▸ **RECORDS SUPPLIED**:
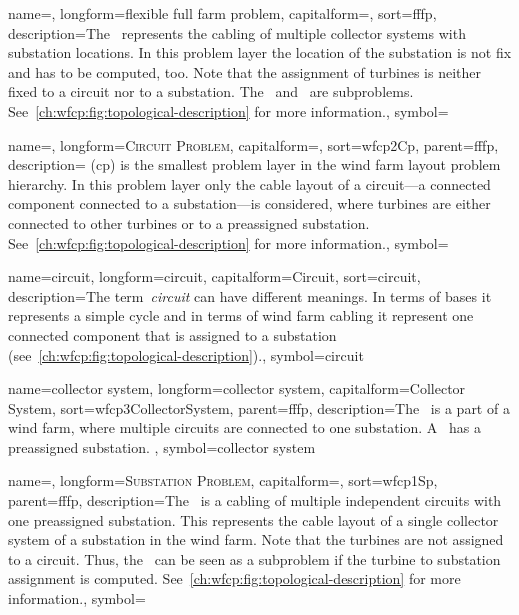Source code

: 
{
    name={\wfffp},
    longform={flexible full farm problem},
    capitalform={\WfFFP},
    sort={fffp},
    description={The~ represents the cabling of multiple
    collector systems with substation locations. In this problem layer the
    location of the substation is not fix and has to be computed, too. Note that
    the assignment of turbines is neither fixed to a circuit nor to a
    substation. The~ and~ are subproblems.
    See~\cref{ch:wfcp:fig:topological-description} for more information.},
    symbol={\wfffp}
}

{
    name={\wcp},
    longform={\textsc{Circuit Problem}\xspace},
    capitalform={\WCP},
    sort={wfcp2Cp},
    parent={fffp},
    description={ (\gls{cp}) is the smallest problem layer in
    the wind farm layout problem hierarchy. In this problem layer only the cable
    layout of a circuit---a connected component connected to a substation---is
    considered, where turbines are either connected to other turbines or to a
    preassigned substation. See~\cref{ch:wfcp:fig:topological-description} for
    more information.}, symbol={\wcp} }

{
    name={circuit},
    longform={circuit},
    capitalform={Circuit},
    sort={circuit},
    description={The term~\emph{circuit} can have different meanings. In terms
    of bases it represents a simple cycle and in terms of wind farm cabling it
    represent one connected component that is assigned to a substation 
    (see~\cref{ch:wfcp:fig:topological-description}).},
    symbol={circuit} }

{
    name={collector system},
    longform={collector system},
    capitalform={Collector System},
    sort={wfcp3CollectorSystem},
    parent={fffp},
    description={The~ is a part of a wind farm,
    where multiple circuits are connected to one substation.
    A~ has a preassigned substation. }, 
    symbol={collector system} 
}

{
    name={\wsp},
    longform={\textsc{Substation Problem}\xspace},
    capitalform={\WSP},
    sort={wfcp1Sp},
    parent={fffp},
    description={The~ is a cabling of multiple independent
    circuits with one preassigned substation. This represents the cable layout
    of a single collector system of a substation in the wind farm. Note that the
    turbines are not assigned to a circuit. Thus, the~ can be
    seen as a subproblem if the turbine to substation assignment is computed. 
    See~\cref{ch:wfcp:fig:topological-description} for more information.},
    symbol={\wsp}
}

▸ **WHAT YOU ARE ASKED TO DO**:
Everything in the listing above is to be given again exactly, apart from the pictures.

▸ **PROBLEM SOLUTION**:
Source code

: 
{
    name={\wfffp},
    longform={flexible full farm problem},
    capitalform={\WfFFP},
    sort={fffp},
    description={The~ represents the cabling of multiple
    collector systems with substation locations. In this problem layer the
    location of the substation is not fix and has to be computed, too. Note that
    the assignment of turbines is neither fixed to a circuit nor to a
    substation. The~ and~ are subproblems.
    See~\cref{ch:wfcp:fig:topological-description} for more information.},
    symbol={\wfffp}
}

{
    name={\wcp},
    longform={\textsc{Circuit Problem}\xspace},
    capitalform={\WCP},
    sort={wfcp2Cp},
    parent={fffp},
    description={ (\gls{cp}) is the smallest problem layer in
    the wind farm layout problem hierarchy. In this problem layer only the cable
    layout of a circuit---a connected component connected to a substation---is
    considered, where turbines are either connected to other turbines or to a
    preassigned substation. See~\cref{ch:wfcp:fig:topological-description} for
    more information.}, symbol={\wcp} }

{
    name={circuit},
    longform={circuit},
    capitalform={Circuit},
    sort={circuit},
    description={The term~\emph{circuit} can have different meanings. In terms
    of bases it represents a simple cycle and in terms of wind farm cabling it
    represent one connected component that is assigned to a substation 
    (see~\cref{ch:wfcp:fig:topological-description}).},
    symbol={circuit} }

{
    name={collector system},
    longform={collector system},
    capitalform={Collector System},
    sort={wfcp3CollectorSystem},
    parent={fffp},
    description={The~ is a part of a wind farm,
    where multiple circuits are connected to one substation.
    A~ has a preassigned substation. }, 
    symbol={collector system} 
}

{
    name={\wsp},
    longform={\textsc{Substation Problem}\xspace},
    capitalform={\WSP},
    sort={wfcp1Sp},
    parent={fffp},
    description={The~ is a cabling of multiple independent
    circuits with one preassigned substation. This represents the cable layout
    of a single collector system of a substation in the wind farm. Note that the
    turbines are not assigned to a circuit. Thus, the~ can be
    seen as a subproblem if the turbine to substation assignment is computed. 
    See~\cref{ch:wfcp:fig:topological-description} for more information.},
    symbol={\wsp}
}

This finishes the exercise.